Aie pitié de moi, Seigneur, vois mon humilité et ma pauvreté ; aide-moi,
et porte-moi, infirme, et débile et d'esprit et de corps. Inspire aussi à ceux
qui te chérissent, tes fils et serviteurs, de m'aider et de me porter : et
dans ma misère ils gagneront la récompense de leur patience et de leur miséricorde.
Je suis tien : sauve-moi.
En tes mains je remets mon esprit. Instruis-le et diriges-le ; console, réconforte
et illumine. Donne-moi la sagesse qui se tient auprès de ton trône, afin
qu'elle soit avec moi et avec moi travaille, afin que je sache ce qui est agréable
à tes yeux en tout temps.
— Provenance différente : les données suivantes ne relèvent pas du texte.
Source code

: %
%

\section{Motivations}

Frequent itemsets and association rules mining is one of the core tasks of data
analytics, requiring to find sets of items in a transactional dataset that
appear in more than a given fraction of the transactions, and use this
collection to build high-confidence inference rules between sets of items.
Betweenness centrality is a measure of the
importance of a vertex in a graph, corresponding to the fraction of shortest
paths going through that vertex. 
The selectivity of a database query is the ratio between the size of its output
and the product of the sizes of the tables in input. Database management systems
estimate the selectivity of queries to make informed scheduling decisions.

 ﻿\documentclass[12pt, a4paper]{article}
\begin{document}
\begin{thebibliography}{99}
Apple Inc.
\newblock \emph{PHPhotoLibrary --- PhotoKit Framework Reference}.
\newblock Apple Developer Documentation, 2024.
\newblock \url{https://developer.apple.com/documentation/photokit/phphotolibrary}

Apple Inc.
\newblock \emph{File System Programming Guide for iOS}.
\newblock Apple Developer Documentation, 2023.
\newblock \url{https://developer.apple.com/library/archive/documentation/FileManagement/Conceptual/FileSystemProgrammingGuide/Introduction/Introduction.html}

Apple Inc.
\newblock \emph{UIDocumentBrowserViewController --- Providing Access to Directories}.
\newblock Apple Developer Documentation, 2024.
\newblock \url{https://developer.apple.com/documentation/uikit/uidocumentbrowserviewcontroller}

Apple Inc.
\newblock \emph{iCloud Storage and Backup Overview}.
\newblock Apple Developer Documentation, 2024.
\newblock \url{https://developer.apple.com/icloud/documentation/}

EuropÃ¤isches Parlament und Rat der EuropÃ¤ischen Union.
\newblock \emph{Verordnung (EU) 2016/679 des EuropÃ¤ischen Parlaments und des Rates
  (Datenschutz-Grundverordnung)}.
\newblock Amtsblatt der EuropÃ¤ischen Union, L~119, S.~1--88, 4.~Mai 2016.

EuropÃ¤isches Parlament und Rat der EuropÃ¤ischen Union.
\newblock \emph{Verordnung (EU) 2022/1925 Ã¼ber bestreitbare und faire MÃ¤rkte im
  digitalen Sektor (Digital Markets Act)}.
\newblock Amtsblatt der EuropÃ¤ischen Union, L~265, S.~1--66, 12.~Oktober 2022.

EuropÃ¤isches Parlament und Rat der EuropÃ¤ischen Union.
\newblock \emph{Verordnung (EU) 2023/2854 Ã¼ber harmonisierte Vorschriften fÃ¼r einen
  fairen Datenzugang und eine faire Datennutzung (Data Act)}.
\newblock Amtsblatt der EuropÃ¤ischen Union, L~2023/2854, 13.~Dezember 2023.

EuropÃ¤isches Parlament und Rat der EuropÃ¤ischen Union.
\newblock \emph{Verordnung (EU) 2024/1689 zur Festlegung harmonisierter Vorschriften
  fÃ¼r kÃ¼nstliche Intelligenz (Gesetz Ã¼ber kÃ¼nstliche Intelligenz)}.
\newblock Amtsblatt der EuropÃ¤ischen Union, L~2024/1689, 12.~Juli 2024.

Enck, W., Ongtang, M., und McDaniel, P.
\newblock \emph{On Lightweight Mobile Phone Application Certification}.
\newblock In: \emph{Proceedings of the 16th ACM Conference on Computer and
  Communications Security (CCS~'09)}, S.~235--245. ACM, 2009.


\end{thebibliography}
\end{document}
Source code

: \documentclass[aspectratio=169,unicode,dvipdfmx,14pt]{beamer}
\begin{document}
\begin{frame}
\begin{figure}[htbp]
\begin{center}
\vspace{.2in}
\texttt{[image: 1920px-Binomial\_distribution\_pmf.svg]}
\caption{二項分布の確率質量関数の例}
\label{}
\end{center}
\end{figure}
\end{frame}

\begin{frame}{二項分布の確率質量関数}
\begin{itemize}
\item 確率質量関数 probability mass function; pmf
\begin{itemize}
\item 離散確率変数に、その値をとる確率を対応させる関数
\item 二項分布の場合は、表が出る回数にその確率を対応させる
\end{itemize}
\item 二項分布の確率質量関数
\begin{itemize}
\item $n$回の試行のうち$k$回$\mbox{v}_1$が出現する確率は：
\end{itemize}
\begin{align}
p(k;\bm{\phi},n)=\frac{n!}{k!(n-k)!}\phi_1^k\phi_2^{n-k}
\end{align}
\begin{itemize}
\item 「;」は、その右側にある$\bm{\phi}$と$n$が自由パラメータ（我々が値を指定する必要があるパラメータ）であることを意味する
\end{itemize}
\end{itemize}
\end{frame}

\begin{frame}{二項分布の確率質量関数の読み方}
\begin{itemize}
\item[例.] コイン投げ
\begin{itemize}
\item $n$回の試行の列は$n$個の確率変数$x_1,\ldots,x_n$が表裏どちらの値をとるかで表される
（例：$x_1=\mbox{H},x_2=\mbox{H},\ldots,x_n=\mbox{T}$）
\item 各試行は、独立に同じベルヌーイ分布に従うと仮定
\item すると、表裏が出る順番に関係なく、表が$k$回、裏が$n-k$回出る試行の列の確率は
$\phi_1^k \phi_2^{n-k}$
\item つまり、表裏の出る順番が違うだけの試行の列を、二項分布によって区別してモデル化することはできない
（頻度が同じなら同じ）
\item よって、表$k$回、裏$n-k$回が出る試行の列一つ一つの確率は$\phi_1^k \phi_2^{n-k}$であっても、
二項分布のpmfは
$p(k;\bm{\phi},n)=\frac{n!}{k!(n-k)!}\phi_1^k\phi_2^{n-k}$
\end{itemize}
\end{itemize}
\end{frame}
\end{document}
Et veuille ne pas me repousser du nombre de tes
domestiques, puisque je suis ton serviteur, moi, et le serviteur de tous tes
serviteurs.
14. Pour ce qui est de mon corps, Seigneur, quoi te demander, je ne
sais ; mais toi tu sais ce qui m'est expédient à son égard. S'il te plaît
ainsi, qu'il aille bien et soit sain ; si tu le veux ainsi, qu'il
s'affaiblisse et soit infirme ; et quand il te plaira, que meure ce qui
doit mourir. Du moins que l'esprit soit sauvé à ton jour. Une seule chose,
pour ce qui est de mon corps : je prie ta miséricorde de m'enseigner, tant
que je vis, comment le diriger et le garder, afin de ne consentir à aucune de
ses voluptés, et de ne rien retrancher à la nécessité.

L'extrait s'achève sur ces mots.